Parece haber pasado tanto tiempo desde que estuve bajo sus ramas por última vez.
Mi hermoso árbol. Me siento tonta al llamarlo "mío", sé que nunca lo fue. Sus raíces se nutrían en las tierras de mi vecino, allí lo iluminaba el Sol, en su suelo descansaba su sombra.
Desde mi casa yo lo contemplaba. Lejano, distante, inalcanzable. ¿Por qué era tan especial? Podía recorrer los bosques por días y noches enteras, pero jamás encontraría otro como él. Los rayos del Sol no lo tocaban, sino que él los absorbía y me los regalaba. Sus hojas eran pequeños espejos que me llenaban de destellos mágicos. Sus raíces soportaban las más crueles tempestades; era mi refugio y mi inspiración.
Recuerdo la primera noche que se acercó, y cada una de las noches siguientes. Tal vez eran sólo sueños, tal vez la luz de la Luna reflejaba su imagen sobre el muro, haciéndome creer que estaba en mi jardín, o quizá se dio cuenta de que yo lo apreciaba y lo necesitaba como nadie más lo hacía; y por eso reunió toda su energía para quitarse de encima la tierra que lo aprisionaba y llegar hasta mí.

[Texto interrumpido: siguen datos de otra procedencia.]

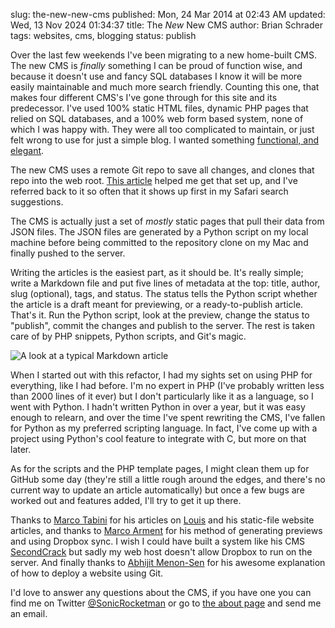 slug: the-new-new-cms
published: Mon, 24 Mar 2014 at 02:43 AM
updated: Wed, 13 Nov 2024 01:34:37 
title: The <i>New</i> New CMS
author: Brian Schrader
tags: websites, cms, blogging
status: publish

Over the last few weekends I've been migrating to a new home-built CMS. The new CMS is _finally_ something I can be proud of function wise, and because it doesn't use and fancy SQL databases I know it will be more easily maintainable and much more search friendly. Counting this one, that makes four different CMS's I've gone through for this site and its predecessor. I've used 100% static HTML files, dynamic PHP pages that relied on SQL databases, and a 100% web form based system, none of which I was happy with. They were all too complicated to maintain, or just felt wrong to use for just a simple blog. I wanted something [functional, and elegant][codemonkey].

The new CMS uses a remote Git repo to save all changes, and clones that repo into the web root. [This article][git] helped me get that set up, and I've referred back to it so often that it shows up first in my Safari search suggestions. 

The CMS is actually just a set of *mostly* static pages that pull their data from JSON files. The JSON files are generated by a Python script on my local machine before being committed to the repository clone on my Mac and finally pushed to the server. 

Writing the articles is the easiest part, as it should be. It's really simple; write a Markdown file and put five lines of metadata at the top: title, author, slug (optional), tags, and status. The status tells the Python script whether the article is a draft meant for previewing, or a ready-to-publish article. That's it. Run the Python script, look at the preview, change the status to "publish", commit the changes and publish to the server. The rest is taken care of by PHP snippets, Python scripts, and Git's magic.

<img class="image-center" src="http://brianschrader.com/images/blog/markdown-cms-preview.jpg" alt="A look at a typical Markdown article">

When I started out with this refactor, I had my sights set on using PHP for everything, like I had before. I'm no expert in PHP (I've probably written less than 2000 lines of it ever) but I don't particularly like it as a language, so I went with Python. I hadn't written Python in over a year, but it was easy enough to relearn, and over the time I've spent rewriting the CMS, I've fallen for Python as my preferred scripting language. In fact, I've come up with a project using Python's cool feature to integrate with C, but more on that later.

As for the scripts and the PHP template pages, I might clean them up for GitHub some day (they're still a little rough around the edges, and there's no current way to update an article automatically) but once a few bugs are worked out and features added, I'll try to get it up there. 

Thanks to [Marco Tabini][mt] for his articles on [Louis][louis] and his static-file website articles, and thanks to [Marco Arment][ma] for his method of generating previews and using Dropbox sync. I wish I could have built a system like his CMS [SecondCrack][sc] but sadly my web host doesn't allow Dropbox to run on the server. And finally thanks to [Abhijit Menon-Sen][git] for his awesome explanation of how to deploy a website using Git. 

I'd love to answer any questions about the CMS, if you have one you can find me on Twitter [@SonicRocketman][twitter] or go to [the about page][about] and send me an email. 


[git]: http://toroid.org/ams/git-website-howto 
[mt]: http://blog.tabini.ca/going-static/
[ma]: http://www.marco.org/about
[louis]: https://github.com/mtabini/louis
[sc]: http://www.marco.org/secondcrack
[twitter]: http://twitter.com/SonicRocketman
[about]: http://brianschrader.com/about/
[codemonkey]:http://en.wikipedia.org/wiki/Code_Monkey_(song)
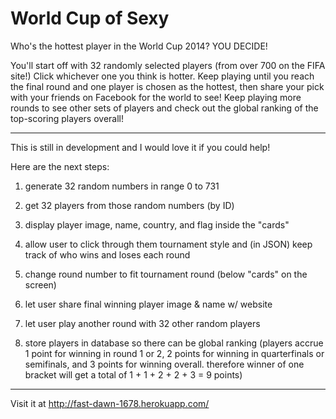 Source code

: World Cup of Sexy
==============

Who's the hottest player in the World Cup 2014? YOU DECIDE! 

You'll start off with 32 randomly selected players (from over 700 on the FIFA site!) Click whichever one you think is hotter. Keep playing until you reach the final round and one player is chosen as the hottest, then share your pick with your friends on Facebook for the world to see! Keep playing more rounds to see other sets of players and check out the global ranking of the top-scoring players overall! 

---------------

This is still in development and I would love it if you could help!   
   
Here are the next steps:   
1) generate 32 random numbers in range 0 to 731  
2) get 32 players from those random numbers (by ID)  
3) display player image, name, country, and flag inside the "cards"    
4) allow user to click through them tournament style and (in JSON) keep track of who wins and loses each round    
5) change round number to fit tournament round (below "cards" on the screen)   
6) let user share final winning player image & name w/ website    
7) let user play another round with 32 other random players   

8) store players in database so there can be global ranking (players accrue 1 point for winning in round 1 or 2, 2 points for winning in quarterfinals or semifinals, and 3 points for winning overall. therefore winner of one bracket will get a total of 1 + 1 + 2 + 2 + 3 = 9 points)

---------------

Visit it at http://fast-dawn-1678.herokuapp.com/
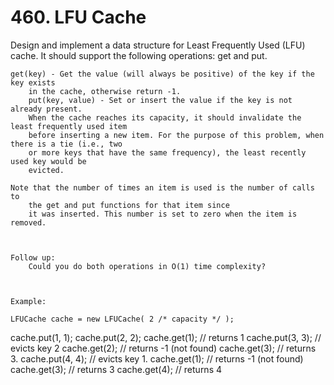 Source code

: # 460. LFU Cache

Design and implement a data structure for Least
        Frequently Used (LFU) cache. It should support the following operations:
        get and put.

    get(key) - Get the value (will always be positive) of the key if the key exists
        in the cache, otherwise return -1.
        put(key, value) - Set or insert the value if the key is not already present.
        When the cache reaches its capacity, it should invalidate the least frequently used item
        before inserting a new item. For the purpose of this problem, when there is a tie (i.e., two
        or more keys that have the same frequency), the least recently used key would be
        evicted.

    Note that the number of times an item is used is the number of calls to
        the get and put functions for that item since
        it was inserted. This number is set to zero when the item is removed.

     

    Follow up:
        Could you do both operations in O(1) time complexity?

     

    Example:

    LFUCache cache = new LFUCache( 2 /* capacity */ );

cache.put(1, 1);
cache.put(2, 2);
cache.get(1);       // returns 1
cache.put(3, 3);    // evicts key 2
cache.get(2);       // returns -1 (not found)
cache.get(3);       // returns 3.
cache.put(4, 4);    // evicts key 1.
cache.get(1);       // returns -1 (not found)
cache.get(3);       // returns 3
cache.get(4);       // returns 4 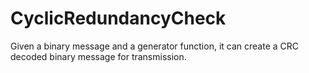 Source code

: # CyclicRedundancyCheck
Given a binary message and a generator function, it can create a CRC decoded binary message for transmission.

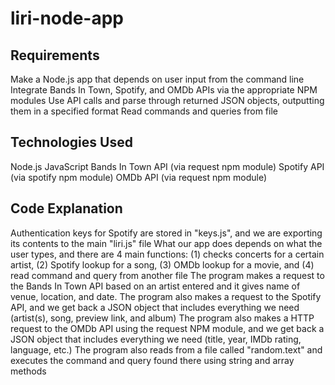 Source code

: # liri-node-app

## Requirements

Make a Node.js app that depends on user input from the command line
Integrate Bands In Town, Spotify, and OMDb APIs via the appropriate NPM modules
Use API calls and parse through returned JSON objects, outputting them in a specified format
Read commands and queries from file

## Technologies Used

Node.js
JavaScript
Bands In Town API (via request npm module)
Spotify API (via spotify npm module)
OMDb API (via request npm module)

## Code Explanation

Authentication keys for Spotify are stored in "keys.js", and we are exporting its contents to the main "liri.js" file
What our app does depends on what the user types, and there are 4 main functions: 
(1) checks concerts for a certain artist, 
(2) Spotify lookup for a song, 
(3) OMDb lookup for a movie, and 
(4) read command and query from another file
The program makes a request to the Bands In Town API based on an artist entered and it gives name of venue, location, and date.
The program also makes a request to the Spotify API, and we get back a JSON object that includes everything we need (artist(s), song, preview link, and album)
The program also makes a HTTP request to the OMDb API using the request NPM module, and we get back a JSON object that includes everything we need (title, year, IMDb rating, language, etc.)
The program also reads from a file called "random.text" and executes the command and query found there using string and array methods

Sólo sé que por las noches, mi hermoso árbol me daba su apoyo, su protección, su belleza y sabiduría a través de los suaves movimientos de sus hojas, de las pequeñas lucecitas que se filtraban entre sus ramas, de cada una de las marcas de su corteza.
Todas las noches él se convertía en mi amigo y mi hogar, con él me sentía felíz, y gracias a su companía fueron aflorando desde mi interior sentimientos y recuerdos que ni siquiera sabía que tenía. Caían hacia la tierra alrededor de sus raíces y crecían como hermosas flores de los más variados colores y formas. Poco a poco las tierras secas que rodeaban mi casa se habían transformado en un enorme y maravilloso jardín, con el lugar más especial reservado para el verdadero dueño de toda esa magia, mi árbol que sólo aparecía por las noches. Durante el día, nos observaba desde el otro lado del muro, mientras reunía en sí toda la energía solar posible, para luego, cuando anocheciera, alimentar el jardín multicolor.

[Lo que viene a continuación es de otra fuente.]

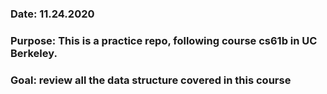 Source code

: ### Date: 11.24.2020
### Purpose: This is a practice repo, following course cs61b in UC Berkeley.
### Goal: review all the data structure covered in this course

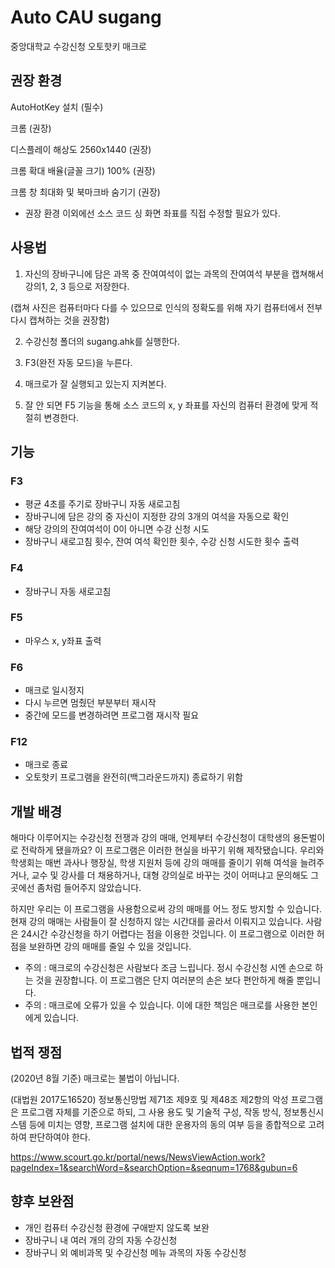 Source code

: # Auto CAU sugang

중앙대학교 수강신청 오토핫키 매크로

## 권장 환경

AutoHotKey 설치 (필수)

크롬 (권장)

디스플레이 해상도 2560x1440 (권장)

크롬 확대 배율(글꼴 크기) 100% (권장)

크롬 창 최대화 및 북마크바 숨기기 (권장)

- 권장 환경 이외에선 소스 코드 싱 화면 좌표를 직접 수정할 필요가 있다.

## 사용법

1. 자신의 장바구니에 담은 과목 중 잔여여석이 없는 과목의 잔여여석 부분을 캡쳐해서 강의1, 2, 3 등으로 저장한다.

(캡쳐 사진은 컴퓨터마다 다를 수 있으므로 인식의 정확도를 위해 자기 컴퓨터에서 전부 다시 캡쳐하는 것을 권장함)

2. 수강신청 폴더의 sugang.ahk를 실행한다.

3. F3(완전 자동 모드)을 누른다.

4. 매크로가 잘 실행되고 있는지 지켜본다.

5. 잘 안 되면 F5 기능을 통해 소스 코드의 x, y 좌표를 자신의 컴퓨터 환경에 맞게 적절히 변경한다.

## 기능

### F3

- 평균 4초를 주기로 장바구니 자동 새로고침
- 장바구니에 담은 강의 중 자신이 지정한 강의 3개의 여석을 자동으로 확인
- 해당 강의의 잔여여석이 0이 아니면 수강 신청 시도
- 장바구니 새로고침 횟수, 잔여 여석 확인한 횟수, 수강 신청 시도한 횟수 출력

### F4

- 장바구니 자동 새로고침

### F5

- 마우스 x, y좌표 출력

### F6

- 매크로 일시정지
- 다시 누르면 멈췄던 부분부터 재시작
- 중간에 모드를 변경하려면 프로그램 재시작 필요

### F12

- 매크로 종료
- 오토핫키 프로그램을 완전히(백그라운드까지) 종료하기 위함

## 개발 배경

해마다 이루어지는 수강신청 전쟁과 강의 매매, 언제부터 수강신청이 대학생의 용돈벌이로 전락하게 됐을까요? 이 프로그램은 이러한 현실을 바꾸기 위해 제작됐습니다. 우리와 학생회는 매번 과사나 행장실, 학생 지원처 등에 강의 매매를 줄이기 위해 여석을 늘려주거나, 교수 및 강사를 더 채용하거나, 대형 강의실로 바꾸는 것이 어떠냐고 문의해도 그곳에선 좀처럼 들어주지 않았습니다.

하지만 우리는 이 프로그램을 사용함으로써 강의 매매를 어느 정도 방지할 수 있습니다. 현재 강의 매매는 사람들이 잘 신청하지 않는 시간대를 골라서 이뤄지고 있습니다. 사람은 24시간 수강신청을 하기 어렵다는 점을 이용한 것입니다. 이 프로그램으로 이러한 허점을 보완하면 강의 매매를 줄일 수 있을 것입니다.

- 주의 : 매크로의 수강신청은 사람보다 조금 느립니다. 정시 수강신청 시엔 손으로 하는 것을 권장합니다. 이 프로그램은 단지 여러분의 손은 보다 편안하게 해줄 뿐입니다.
- 주의 : 매크로에 오류가 있을 수 있습니다. 이에 대한 책임은 매크로를 사용한 본인에게 있습니다.

## 법적 쟁점

(2020년 8월 기준) 매크로는 불법이 아닙니다.

(대법원 2017도16520) 정보통신망법 제71조 제9호 및 제48조 제2항의 악성 프로그램은 프로그램 자체를 기준으로 하되, 그 사용 용도 및 기술적 구성, 작동 방식, 정보통신시스템 등에 미치는 영향, 프로그램 설치에 대한 운용자의 동의 여부 등을 종합적으로 고려하여 판단하여야 한다.

https://www.scourt.go.kr/portal/news/NewsViewAction.work?pageIndex=1&searchWord=&searchOption=&seqnum=1768&gubun=6

## 향후 보완점

- 개인 컴퓨터 수강신청 환경에 구애받지 않도록 보완
- 장바구니 내 여러 개의 강의 자동 수강신청
- 장바구니 외 예비과목 및 수강신청 메뉴 과목의 자동 수강신청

Con el paso del tiempo, el vecino envejeció y ya no pudo cuidar del árbol; en su lugar su hermosa hija tuvo que hacerse cargo de las tierras.
La joven estaba enamorada de un amor imposible, un muchacho que no correspondía sus sentimientos; y a medida que su corazón se iba entristeciendo, se dedicaba menos a cuidar el jardín.
Mi árbol comenzó a deteriorarse, sus raíces eran lentamente devoradas por la maleza y los insectos; y sus hojas perdieron su brillo. Estaba muriendo, y con él moría también mi propio jardín, ese que alguna vez había sido el más alegre y colorido, donde las mariposas y los colibrís bailaban bajo el sol entre las flores.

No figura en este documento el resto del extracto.